A Brief Summary of the Global Custody Market

Thursday, 07 July, 2011

The development of the Global Custody industry beyond the financial crisis of 2008/9 and into 2011 has seen an increased emphasis on risk minimisation and asset safety, together with increased monitoring of the global custody providers. The Madoff scandal highlighted the issues around the lack of transparency for investors in pooled vehicles and reinforced the need for separating functions such as asset management from administration and custody. For global custodians there has been a dramatic increase in regulatory pressure, both in the US (Frank Dodd) and EU (AIFMD, UCITS IV).

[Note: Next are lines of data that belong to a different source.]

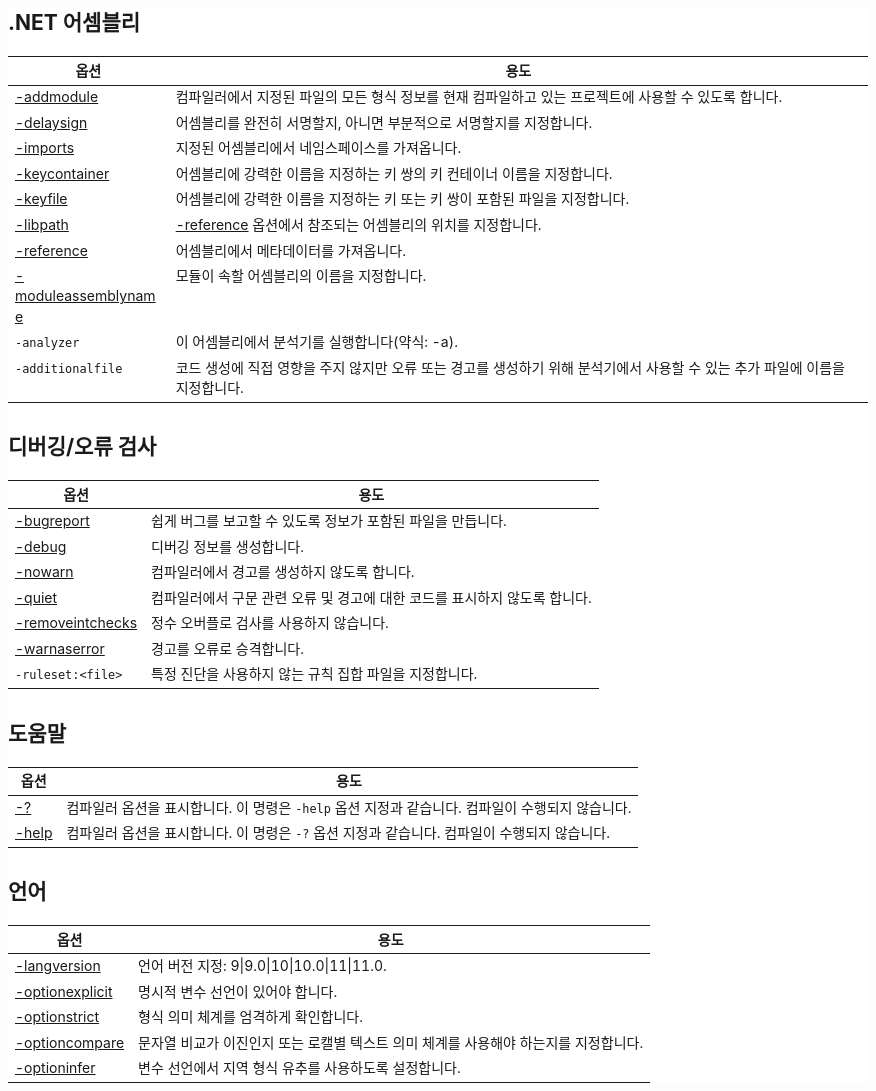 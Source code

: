 ## <a name="net-assemblies"></a>.NET 어셈블리  
  
|옵션|용도|  
|---|---|  
|[-addmodule](addmodule.md)|컴파일러에서 지정된 파일의 모든 형식 정보를 현재 컴파일하고 있는 프로젝트에 사용할 수 있도록 합니다.|  
|[-delaysign](delaysign.md)|어셈블리를 완전히 서명할지, 아니면 부분적으로 서명할지를 지정합니다.|  
|[-imports](imports.md)|지정된 어셈블리에서 네임스페이스를 가져옵니다.|  
|[-keycontainer](keycontainer.md)|어셈블리에 강력한 이름을 지정하는 키 쌍의 키 컨테이너 이름을 지정합니다.|  
|[-keyfile](keyfile.md)|어셈블리에 강력한 이름을 지정하는 키 또는 키 쌍이 포함된 파일을 지정합니다.|  
|[-libpath](libpath.md)|[-reference](reference.md) 옵션에서 참조되는 어셈블리의 위치를 지정합니다.|  
|[-reference](reference.md)|어셈블리에서 메타데이터를 가져옵니다.|  
|[-moduleassemblyname](moduleassemblyname.md)|모듈이 속할 어셈블리의 이름을 지정합니다.|  
|`-analyzer`|이 어셈블리에서 분석기를 실행합니다(약식: -a).|  
|`-additionalfile`|코드 생성에 직접 영향을 주지 않지만 오류 또는 경고를 생성하기 위해 분석기에서 사용할 수 있는 추가 파일에 이름을 지정합니다.|  
  
## <a name="debuggingerror-checking"></a>디버깅/오류 검사  
  
|옵션|용도|  
|---|---|  
|[-bugreport](bugreport.md)|쉽게 버그를 보고할 수 있도록 정보가 포함된 파일을 만듭니다.|  
|[-debug](debug.md)|디버깅 정보를 생성합니다.|  
|[-nowarn](nowarn.md)|컴파일러에서 경고를 생성하지 않도록 합니다.|  
|[-quiet](quiet.md)|컴파일러에서 구문 관련 오류 및 경고에 대한 코드를 표시하지 않도록 합니다.|  
|[-removeintchecks](removeintchecks.md)|정수 오버플로 검사를 사용하지 않습니다.|  
|[-warnaserror](warnaserror.md)|경고를 오류로 승격합니다.|  
|`-ruleset:<file>`|특정 진단을 사용하지 않는 규칙 집합 파일을 지정합니다.|  
  
## <a name="help"></a>도움말  
  
|옵션|용도|  
|---|---|  
|[-?](help.md)|컴파일러 옵션을 표시합니다. 이 명령은 `-help` 옵션 지정과 같습니다. 컴파일이 수행되지 않습니다.|  
|[-help](help.md)|컴파일러 옵션을 표시합니다. 이 명령은 `-?` 옵션 지정과 같습니다. 컴파일이 수행되지 않습니다.|  
  
## <a name="language"></a>언어  
  
|옵션|용도|  
|---|---|  
|[-langversion](langversion.md)|언어 버전 지정: 9&#124;9.0&#124;10&#124;10.0&#124;11&#124;11.0.|  
|[-optionexplicit](optionexplicit.md)|명시적 변수 선언이 있어야 합니다.|  
|[-optionstrict](optionstrict.md)|형식 의미 체계를 엄격하게 확인합니다.|  
|[-optioncompare](optioncompare.md)|문자열 비교가 이진인지 또는 로캘별 텍스트 의미 체계를 사용해야 하는지를 지정합니다.|  
|[-optioninfer](optioninfer.md)|변수 선언에서 지역 형식 유추를 사용하도록 설정합니다.|  
   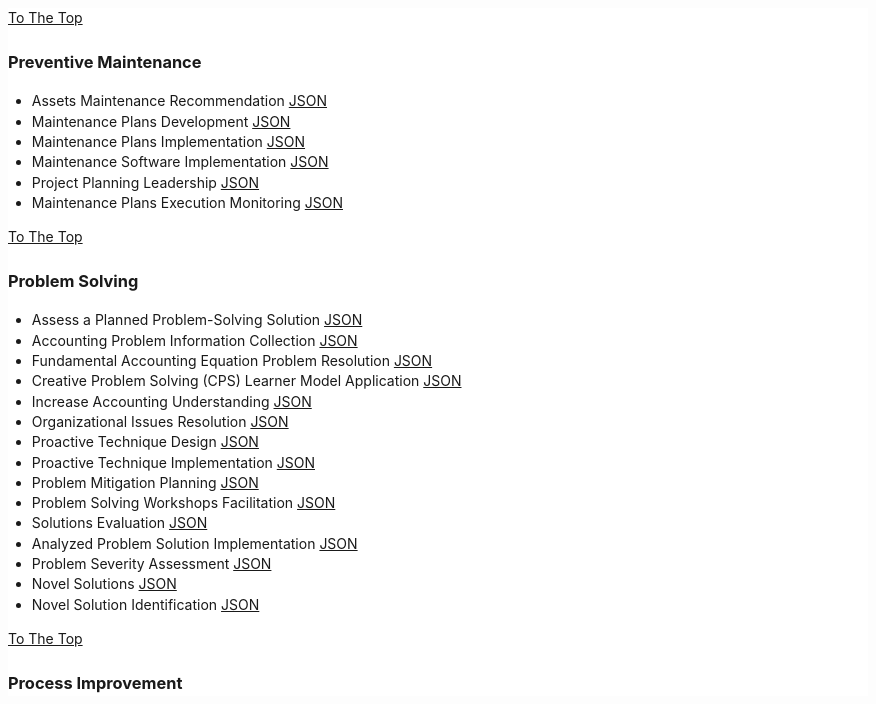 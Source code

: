 [To The Top](#skill-categories)

### Preventive Maintenance

- Assets Maintenance Recommendation [JSON](./skills/preventive-maintenance/assets-maintenance-recommendation.skill.json)
- Maintenance Plans Development [JSON](./skills/preventive-maintenance/maintenance-plans-development.skill.json)
- Maintenance Plans Implementation [JSON](./skills/preventive-maintenance/maintenance-plans-implementation.skill.json)
- Maintenance Software Implementation [JSON](./skills/preventive-maintenance/maintenance-software-implementation.skill.json)
- Project Planning Leadership [JSON](./skills/preventive-maintenance/project-planning-leadership.skill.json)
- Maintenance Plans Execution Monitoring [JSON](./skills/preventive-maintenance/maintenance-plans-execution-monitoring.skill.json)

[To The Top](#skill-categories)

### Problem Solving

- Assess a Planned Problem-Solving Solution [JSON](./skills/problem-solving/assess-a-planned-problem-solving-solution.skill.json)
- Accounting Problem Information Collection [JSON](./skills/problem-solving/accounting-problem-information-collection.skill.json)
- Fundamental Accounting Equation Problem Resolution [JSON](./skills/problem-solving/fundamental-accounting-equation-problem-resolution.skill.json)
- Creative Problem Solving (CPS) Learner Model Application [JSON](./skills/problem-solving/creative-problem-solving-cps-learner-model-application.skill.json)
- Increase Accounting Understanding [JSON](./skills/problem-solving/increase-accounting-understanding.skill.json)
- Organizational Issues Resolution [JSON](./skills/problem-solving/organizational-issues-resolution.skill.json)
- Proactive Technique Design [JSON](./skills/problem-solving/proactive-technique-design.skill.json)
- Proactive Technique Implementation [JSON](./skills/problem-solving/proactive-technique-implementation.skill.json)
- Problem Mitigation Planning [JSON](./skills/problem-solving/problem-mitigation-planning.skill.json)
- Problem Solving Workshops Facilitation [JSON](./skills/problem-solving/problem-solving-workshops-facilitation.skill.json)
- Solutions Evaluation [JSON](./skills/problem-solving/solutions-evaluation.skill.json)
- Analyzed Problem Solution Implementation [JSON](./skills/problem-solving/analyzed-problem-solution-implementation.skill.json)
- Problem Severity Assessment [JSON](./skills/problem-solving/problem-severity-assessment.skill.json)
- Novel Solutions [JSON](./skills/problem-solving/novel-solutions.skill.json)
- Novel Solution Identification [JSON](./skills/problem-solving/novel-solution-identification.skill.json)

[To The Top](#skill-categories)

### Process Improvement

There has been continuing consolidation in the provider community with acquisitions, primarily by the larger service providers to (a) build increased economies of scale and (b) to add niche capabilities by the acquisition of small niche players with specialist products. This latter has been driven by an explosion in the asset classes invested in by large institutions, to include direct property, REITs, hedge funds and fund of funds, private equity and derivatives.

Service Providers

The service providers face a regulatory ‘tsunami’ coupled with a loss of revenues from traditional business lines, especially securities lending, foreign exchange and net interest income, at a time when increased investment is required to support the new asset classes. This will, we believe, impact fees both for core services and “added value” services in the future. Custodians have been more prepared than in the past to request increases in core fees should a client not wish to continue to participate in securities lending programmes and sometimes proposing fee schedules with and without lending to prospective clients. Custodians have been investing heavily in developing their capabilities to support the new asset classes and enhancing their client web portals.

Investors

Many clients suffered unexpected losses following the collapse of Lehmans as a result of securities lending cash collateral reinvestment vehicles managed by global custodian banks suffering realised and unrealised losses. Several custodians have forced their clients to take losses, with some custodians sharing in the losses of some clients. In addition, for some of the newer asset classes such as OTC derivatives fees charged by custodians are significantly higher than those for core services as custodians seek to recoup some of their investment.

The Future

Thomas Murray predicts that the long period of fees for core services declining will end, due to the higher bank capital adequacy requirements and the other issues highlighted above. We see a continuation of the consolidation of the industry as more mid-size players and specialists get acquired by the largest. A result of AIFMD and the upcoming UCITS V being implemented will be a placing of increased responsibility on global custodians/depositories to take responsibility for unforeseen losses on funds in custody (Madoff). This additional level of responsibility will percolate across all funds over time, as no client type will be willing to accept a lower level of responsibility than that provided to UCITS vehicles and will result in many providers exiting some parts of the business or increasing the amount of sub-custody they do in house.